▼
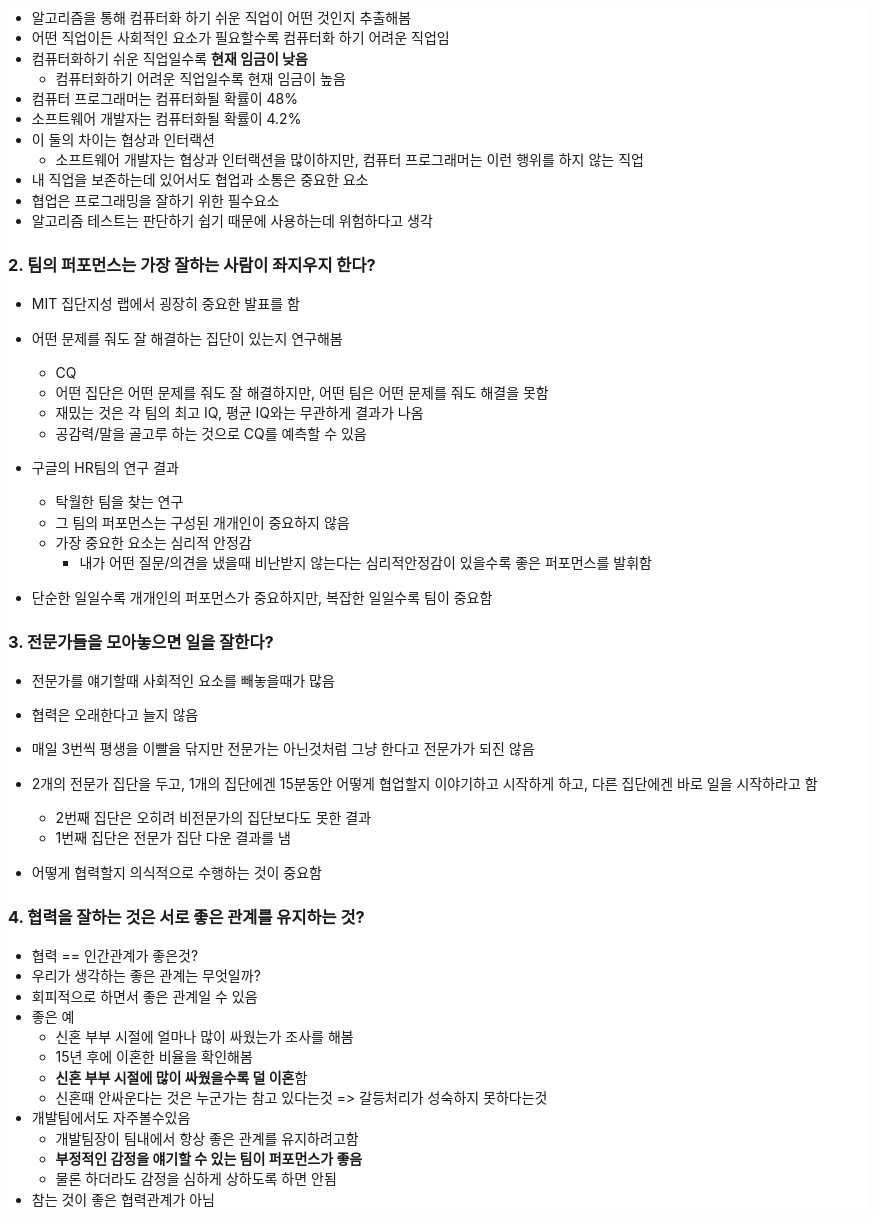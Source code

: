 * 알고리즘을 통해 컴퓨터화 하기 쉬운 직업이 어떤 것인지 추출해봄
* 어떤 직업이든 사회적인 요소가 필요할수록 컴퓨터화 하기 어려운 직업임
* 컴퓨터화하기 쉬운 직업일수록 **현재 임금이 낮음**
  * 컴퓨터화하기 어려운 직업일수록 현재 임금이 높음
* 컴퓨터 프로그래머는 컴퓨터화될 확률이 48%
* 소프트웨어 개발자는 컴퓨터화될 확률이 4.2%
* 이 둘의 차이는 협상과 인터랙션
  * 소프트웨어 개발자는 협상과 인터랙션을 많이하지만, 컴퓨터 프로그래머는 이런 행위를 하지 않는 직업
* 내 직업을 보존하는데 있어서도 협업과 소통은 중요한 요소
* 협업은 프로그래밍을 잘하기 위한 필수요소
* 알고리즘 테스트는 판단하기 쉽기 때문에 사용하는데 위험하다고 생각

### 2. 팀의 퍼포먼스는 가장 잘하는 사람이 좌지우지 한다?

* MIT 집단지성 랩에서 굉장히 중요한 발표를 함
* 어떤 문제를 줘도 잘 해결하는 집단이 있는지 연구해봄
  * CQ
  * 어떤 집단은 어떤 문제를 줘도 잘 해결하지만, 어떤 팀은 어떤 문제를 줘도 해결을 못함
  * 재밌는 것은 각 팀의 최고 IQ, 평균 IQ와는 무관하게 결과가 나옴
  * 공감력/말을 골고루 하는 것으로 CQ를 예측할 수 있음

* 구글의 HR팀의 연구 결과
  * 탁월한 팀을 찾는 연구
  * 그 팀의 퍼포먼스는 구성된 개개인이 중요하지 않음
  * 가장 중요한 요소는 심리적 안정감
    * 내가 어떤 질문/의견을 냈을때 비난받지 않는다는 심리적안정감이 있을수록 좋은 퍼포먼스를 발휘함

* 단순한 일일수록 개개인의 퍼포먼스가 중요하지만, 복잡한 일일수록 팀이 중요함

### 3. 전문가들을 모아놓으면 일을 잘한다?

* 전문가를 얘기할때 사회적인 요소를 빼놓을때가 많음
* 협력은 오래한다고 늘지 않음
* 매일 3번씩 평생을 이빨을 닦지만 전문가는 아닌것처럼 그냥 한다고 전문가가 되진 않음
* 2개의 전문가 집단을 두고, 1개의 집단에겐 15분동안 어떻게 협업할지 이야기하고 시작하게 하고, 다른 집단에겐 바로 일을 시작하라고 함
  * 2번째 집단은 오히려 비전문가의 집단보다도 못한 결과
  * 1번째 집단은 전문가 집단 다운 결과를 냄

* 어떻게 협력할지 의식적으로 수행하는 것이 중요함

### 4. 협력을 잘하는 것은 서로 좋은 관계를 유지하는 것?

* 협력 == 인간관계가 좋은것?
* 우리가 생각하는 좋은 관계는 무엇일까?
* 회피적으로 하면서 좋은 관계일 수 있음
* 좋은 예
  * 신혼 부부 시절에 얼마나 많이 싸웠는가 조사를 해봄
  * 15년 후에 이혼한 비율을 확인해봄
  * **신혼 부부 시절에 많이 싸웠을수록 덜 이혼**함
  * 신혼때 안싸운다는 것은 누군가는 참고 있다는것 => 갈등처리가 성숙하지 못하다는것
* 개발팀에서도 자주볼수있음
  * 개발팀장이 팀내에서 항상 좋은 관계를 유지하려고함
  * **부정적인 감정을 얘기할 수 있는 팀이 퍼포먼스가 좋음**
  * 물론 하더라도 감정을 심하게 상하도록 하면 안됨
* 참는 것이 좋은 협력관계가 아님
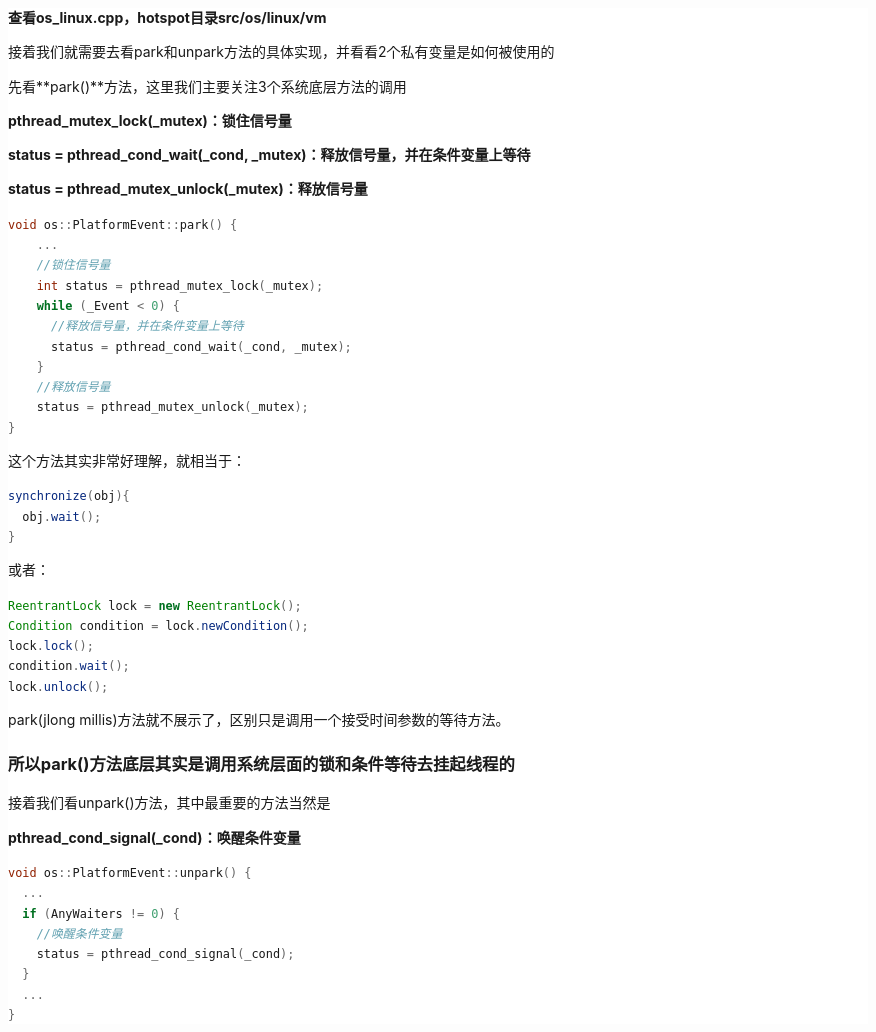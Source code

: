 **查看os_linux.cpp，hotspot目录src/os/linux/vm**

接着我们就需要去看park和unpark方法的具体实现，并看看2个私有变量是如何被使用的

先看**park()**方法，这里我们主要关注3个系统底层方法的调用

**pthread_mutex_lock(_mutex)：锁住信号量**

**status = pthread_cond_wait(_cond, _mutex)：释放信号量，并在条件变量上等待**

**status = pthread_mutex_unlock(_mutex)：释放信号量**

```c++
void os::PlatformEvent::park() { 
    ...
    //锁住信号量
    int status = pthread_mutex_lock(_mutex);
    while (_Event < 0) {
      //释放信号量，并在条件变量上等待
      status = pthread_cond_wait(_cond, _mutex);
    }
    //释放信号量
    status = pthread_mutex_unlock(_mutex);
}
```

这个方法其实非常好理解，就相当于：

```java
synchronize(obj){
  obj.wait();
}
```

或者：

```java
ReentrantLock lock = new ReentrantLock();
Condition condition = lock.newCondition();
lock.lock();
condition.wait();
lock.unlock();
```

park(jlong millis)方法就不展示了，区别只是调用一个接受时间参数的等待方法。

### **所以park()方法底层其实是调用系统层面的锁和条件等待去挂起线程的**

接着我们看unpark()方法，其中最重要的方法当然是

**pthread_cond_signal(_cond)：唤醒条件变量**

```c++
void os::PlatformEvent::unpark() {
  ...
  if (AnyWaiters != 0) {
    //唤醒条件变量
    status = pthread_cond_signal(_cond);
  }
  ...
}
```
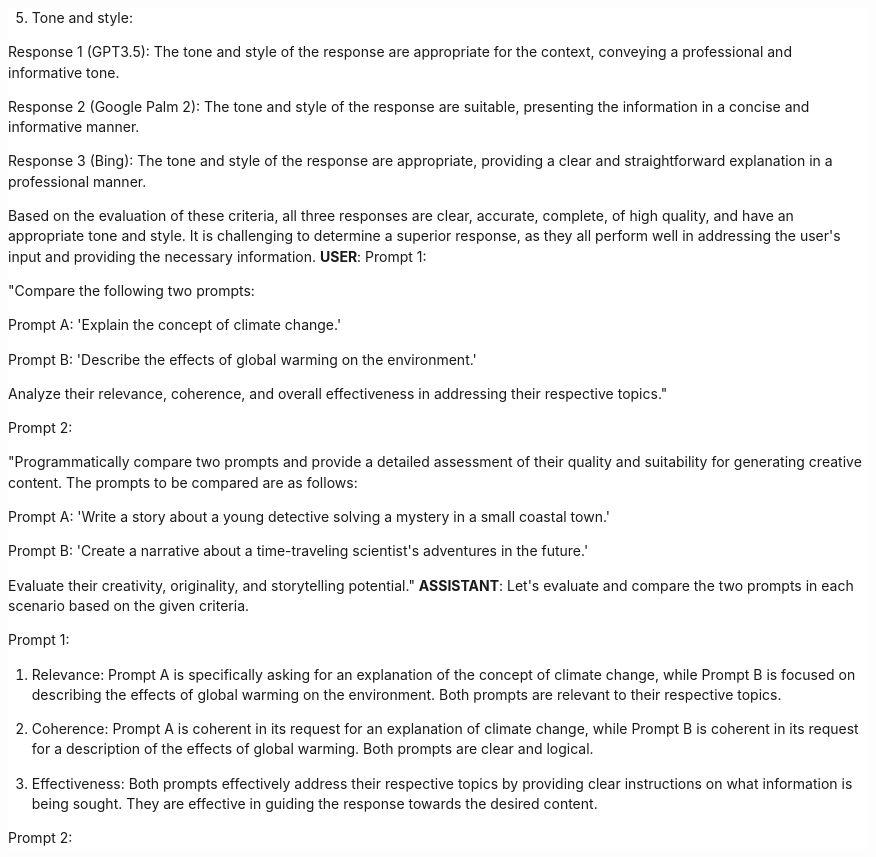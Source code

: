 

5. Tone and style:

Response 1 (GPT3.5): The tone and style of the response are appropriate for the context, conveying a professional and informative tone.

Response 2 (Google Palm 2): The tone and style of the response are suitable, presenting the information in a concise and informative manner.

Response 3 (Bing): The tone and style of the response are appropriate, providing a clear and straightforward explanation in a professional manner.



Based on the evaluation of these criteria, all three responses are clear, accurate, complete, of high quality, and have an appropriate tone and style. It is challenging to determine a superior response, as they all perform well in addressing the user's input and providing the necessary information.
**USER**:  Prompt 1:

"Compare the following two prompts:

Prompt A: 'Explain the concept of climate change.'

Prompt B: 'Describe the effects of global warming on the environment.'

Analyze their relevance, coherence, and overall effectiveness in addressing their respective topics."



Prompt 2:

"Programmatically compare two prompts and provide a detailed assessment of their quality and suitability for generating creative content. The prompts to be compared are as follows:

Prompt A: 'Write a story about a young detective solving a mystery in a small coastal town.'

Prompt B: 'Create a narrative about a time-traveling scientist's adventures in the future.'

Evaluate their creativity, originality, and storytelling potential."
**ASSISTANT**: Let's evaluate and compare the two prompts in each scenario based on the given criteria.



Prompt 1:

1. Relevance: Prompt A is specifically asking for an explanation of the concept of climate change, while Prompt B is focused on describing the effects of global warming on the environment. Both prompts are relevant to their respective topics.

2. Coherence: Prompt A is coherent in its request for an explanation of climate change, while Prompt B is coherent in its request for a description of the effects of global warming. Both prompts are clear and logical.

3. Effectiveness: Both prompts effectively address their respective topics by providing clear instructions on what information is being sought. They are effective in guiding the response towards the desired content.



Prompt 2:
▲
Leaving out the pictures, please output the lines in the entries above from the one with "### 2. 팀의 퍼포먼스는 가장 잘하는 사람이 좌지우지 한다?" through the one with "5. Tone and", exactly as they are.

### 2. 팀의 퍼포먼스는 가장 잘하는 사람이 좌지우지 한다?

* MIT 집단지성 랩에서 굉장히 중요한 발표를 함
* 어떤 문제를 줘도 잘 해결하는 집단이 있는지 연구해봄
  * CQ
  * 어떤 집단은 어떤 문제를 줘도 잘 해결하지만, 어떤 팀은 어떤 문제를 줘도 해결을 못함
  * 재밌는 것은 각 팀의 최고 IQ, 평균 IQ와는 무관하게 결과가 나옴
  * 공감력/말을 골고루 하는 것으로 CQ를 예측할 수 있음

* 구글의 HR팀의 연구 결과
  * 탁월한 팀을 찾는 연구
  * 그 팀의 퍼포먼스는 구성된 개개인이 중요하지 않음
  * 가장 중요한 요소는 심리적 안정감
    * 내가 어떤 질문/의견을 냈을때 비난받지 않는다는 심리적안정감이 있을수록 좋은 퍼포먼스를 발휘함

* 단순한 일일수록 개개인의 퍼포먼스가 중요하지만, 복잡한 일일수록 팀이 중요함

### 3. 전문가들을 모아놓으면 일을 잘한다?

* 전문가를 얘기할때 사회적인 요소를 빼놓을때가 많음
* 협력은 오래한다고 늘지 않음
* 매일 3번씩 평생을 이빨을 닦지만 전문가는 아닌것처럼 그냥 한다고 전문가가 되진 않음
* 2개의 전문가 집단을 두고, 1개의 집단에겐 15분동안 어떻게 협업할지 이야기하고 시작하게 하고, 다른 집단에겐 바로 일을 시작하라고 함
  * 2번째 집단은 오히려 비전문가의 집단보다도 못한 결과
  * 1번째 집단은 전문가 집단 다운 결과를 냄

* 어떻게 협력할지 의식적으로 수행하는 것이 중요함

### 4. 협력을 잘하는 것은 서로 좋은 관계를 유지하는 것?

* 협력 == 인간관계가 좋은것?
* 우리가 생각하는 좋은 관계는 무엇일까?
* 회피적으로 하면서 좋은 관계일 수 있음
* 좋은 예
  * 신혼 부부 시절에 얼마나 많이 싸웠는가 조사를 해봄
  * 15년 후에 이혼한 비율을 확인해봄
  * **신혼 부부 시절에 많이 싸웠을수록 덜 이혼**함
  * 신혼때 안싸운다는 것은 누군가는 참고 있다는것 => 갈등처리가 성숙하지 못하다는것
* 개발팀에서도 자주볼수있음
  * 개발팀장이 팀내에서 항상 좋은 관계를 유지하려고함
  * **부정적인 감정을 얘기할 수 있는 팀이 퍼포먼스가 좋음**
  * 물론 하더라도 감정을 심하게 상하도록 하면 안됨
* 참는 것이 좋은 협력관계가 아님
Source code

: **查看os_linux.cpp，hotspot目录src/os/linux/vm**

接着我们就需要去看park和unpark方法的具体实现，并看看2个私有变量是如何被使用的

先看**park()**方法，这里我们主要关注3个系统底层方法的调用

**pthread_mutex_lock(_mutex)：锁住信号量**

**status = pthread_cond_wait(_cond, _mutex)：释放信号量，并在条件变量上等待**

**status = pthread_mutex_unlock(_mutex)：释放信号量**

```c++
void os::PlatformEvent::park() { 
    ...
    //锁住信号量
    int status = pthread_mutex_lock(_mutex);
    while (_Event < 0) {
      //释放信号量，并在条件变量上等待
      status = pthread_cond_wait(_cond, _mutex);
    }
    //释放信号量
    status = pthread_mutex_unlock(_mutex);
}
```

这个方法其实非常好理解，就相当于：

```java
synchronize(obj){
  obj.wait();
}
```

或者：

```java
ReentrantLock lock = new ReentrantLock();
Condition condition = lock.newCondition();
lock.lock();
condition.wait();
lock.unlock();
```

park(jlong millis)方法就不展示了，区别只是调用一个接受时间参数的等待方法。

### **所以park()方法底层其实是调用系统层面的锁和条件等待去挂起线程的**

接着我们看unpark()方法，其中最重要的方法当然是

**pthread_cond_signal(_cond)：唤醒条件变量**

```c++
void os::PlatformEvent::unpark() {
  ...
  if (AnyWaiters != 0) {
    //唤醒条件变量
    status = pthread_cond_signal(_cond);
  }
  ...
}
```
Source code

: 

5. Tone and style:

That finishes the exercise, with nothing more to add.